Of course, it doesn’t mean that in Russia you’ll freeze to death 365 days a year. The weather heavily depends on what region you’re in. For instance, in Sochi (1,600 km south of Moscow), even in February the average temperature rarely falls below -6°C.

Nevertheless, if you find yourself in a place like Yakutsk (8,300 km east of Moscow) where the climate is far more severe, expect to face temperatures as low as -33°C in February. But fret not – even places where it’s cold enough to freeze the balls off a brass monkey can be fun to visit. You just need to be prepared.

1. Dress up really warm

“Wow, thanks, Sherlock – I would not have thought of this.” Well, it’s not rocket science but first things first: To fight the cold you must keep yourself warm, especially if you come from a country where people aren’t accustomed to Father Frost.

If it’s freezing outside, consider wearing several layers: A T-shirt, shirt, sweater, and finally a winter jacket. And don’t forget a hat, scarf, and gloves (or mittens – they are even warmer).

Even Father Frost in his prime can't prevent Russians from having a good time out. Cycling, for instance.

At the same time, always dress according to your plans. If you’re just going to the theater and don’t plan to stay outside for more than five minutes, sporting thermal underwear probably isn’t the best idea – you’ll sweat like a pig. Be sensible.

2. Buy boots with a good tread

Obviously, you’ll need warm, waterproof shoes if you’re going to brave Russia’s winter. The sole should also have a good grip, as slipping on ice is an all too often occurrence in the country – you can do some real damage to yourself. Tread carefully!

3. Use skin cream

If it’s -30°C outside and you dress properly, your face will probably be the only part of your body exposed to the cold – so it needs protection. Bitter winds can damage your skin so you can buy special cream to act as a barrier against the elements. Those with an oily base are best for winter – if you choose a water-based cream it can only make things worse!

4. Mind the icicles

Lifehack: If you see icicles like that, it's probably the best to stay away from them.

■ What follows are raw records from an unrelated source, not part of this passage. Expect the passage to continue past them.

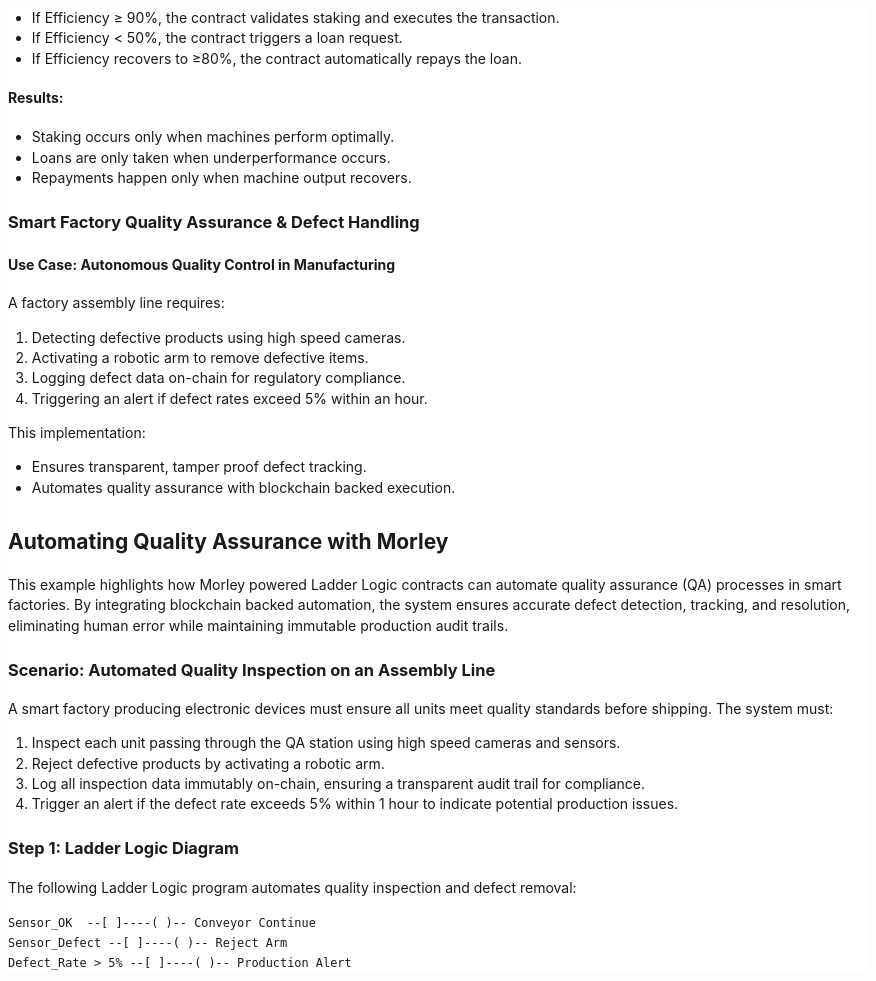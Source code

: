 * If Efficiency ≥ 90%, the contract validates staking and executes the transaction.  
* If Efficiency \< 50%, the contract triggers a loan request.  
* If Efficiency recovers to ≥80%, the contract automatically repays the loan.

#### Results:

* Staking occurs only when machines perform optimally.  
* Loans are only taken when underperformance occurs.  
* Repayments happen only when machine output recovers.

### **Smart Factory Quality Assurance & Defect Handling**

#### **Use Case:** Autonomous Quality Control in Manufacturing

A factory assembly line requires:

1. Detecting defective products using high speed cameras.  
2. Activating a robotic arm to remove defective items.  
3. Logging defect data on-chain for regulatory compliance.  
4. Triggering an alert if defect rates exceed 5% within an hour.

This implementation:

* Ensures transparent, tamper proof defect tracking.  
* Automates quality assurance with blockchain backed execution.

## **Automating Quality Assurance with Morley**

This example highlights how Morley powered Ladder Logic contracts can automate quality assurance (QA) processes in smart factories. By integrating blockchain backed automation, the system ensures accurate defect detection, tracking, and resolution, eliminating human error while maintaining immutable production audit trails.

### **Scenario:** Automated Quality Inspection on an Assembly Line

A smart factory producing electronic devices must ensure all units meet quality standards before shipping. The system must:

1. Inspect each unit passing through the QA station using high speed cameras and sensors.  
2. Reject defective products by activating a robotic arm.  
3. Log all inspection data immutably on-chain, ensuring a transparent audit trail for compliance.  
4. Trigger an alert if the defect rate exceeds 5% within 1 hour to indicate potential production issues.

### **Step 1: Ladder Logic Diagram**

The following Ladder Logic program automates quality inspection and defect removal:

```
Sensor_OK  --[ ]----( )-- Conveyor Continue  
Sensor_Defect --[ ]----( )-- Reject Arm  
Defect_Rate > 5% --[ ]----( )-- Production Alert 
```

The spring sun is always a welcome sight in Russia. As the place starts to thaw out the general mood lightens but be careful – as the ice starts to melt, sharp icicles can fall from roofs so always keep a look out and try not to walk too close to buildings.

5. Eat well

When less sunlight hits your body it works harder to maintain equilibrium and burns more calories: “Winter is a bad time for strict diets,” Marina Demina, a Russian nutritionist, told the Argumenti I Fakty newspaper.

Not eating enough can be a seriously bad idea during the winter. At the same time, it doesn’t mean you should go hard on candy, fatty meat, and other types of unhealthy food. The best decision, according to Demina, is to eat hot vegetable soups, dried fruits, and honey (in case it’s difficult to find fresh vegetables and fruits) and take cod liver oil from time to time.

6. Drink tea (not vodka)

Hot drinks can be a great help during the cold winter.

Even if some Russians advise you to knock back a few vodka shots from time to time to keep warm, they’re mistaken. Alcohol does give you a feeling of warmth but it can be dangerous: When flushed with spirit, people can fail to notice the cold which can lead to frostbite. Homeless people sometimes even die because of this, so it’s far better to drink tea or other hot non-alcoholic drinks.